_Exercise objective_
Reply with each record repeated exactly.

*** Opening of Source data ***

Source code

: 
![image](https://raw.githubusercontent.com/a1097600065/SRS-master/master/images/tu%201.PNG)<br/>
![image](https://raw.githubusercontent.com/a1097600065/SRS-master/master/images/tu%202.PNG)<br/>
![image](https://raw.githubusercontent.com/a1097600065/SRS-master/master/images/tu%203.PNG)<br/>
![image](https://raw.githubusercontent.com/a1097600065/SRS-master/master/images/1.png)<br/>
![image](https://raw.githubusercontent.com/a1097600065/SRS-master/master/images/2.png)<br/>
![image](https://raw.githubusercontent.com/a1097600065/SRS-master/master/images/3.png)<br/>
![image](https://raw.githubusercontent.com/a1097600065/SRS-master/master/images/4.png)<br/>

*** Close of Source data ***

_Reply_
Source code

: 
![image](https://raw.githubusercontent.com/a1097600065/SRS-master/master/images/tu%201.PNG)<br/>
![image](https://raw.githubusercontent.com/a1097600065/SRS-master/master/images/tu%202.PNG)<br/>
![image](https://raw.githubusercontent.com/a1097600065/SRS-master/master/images/tu%203.PNG)<br/>
![image](https://raw.githubusercontent.com/a1097600065/SRS-master/master/images/1.png)<br/>
![image](https://raw.githubusercontent.com/a1097600065/SRS-master/master/images/2.png)<br/>
![image](https://raw.githubusercontent.com/a1097600065/SRS-master/master/images/3.png)<br/>
![image](https://raw.githubusercontent.com/a1097600065/SRS-master/master/images/4.png)<br/>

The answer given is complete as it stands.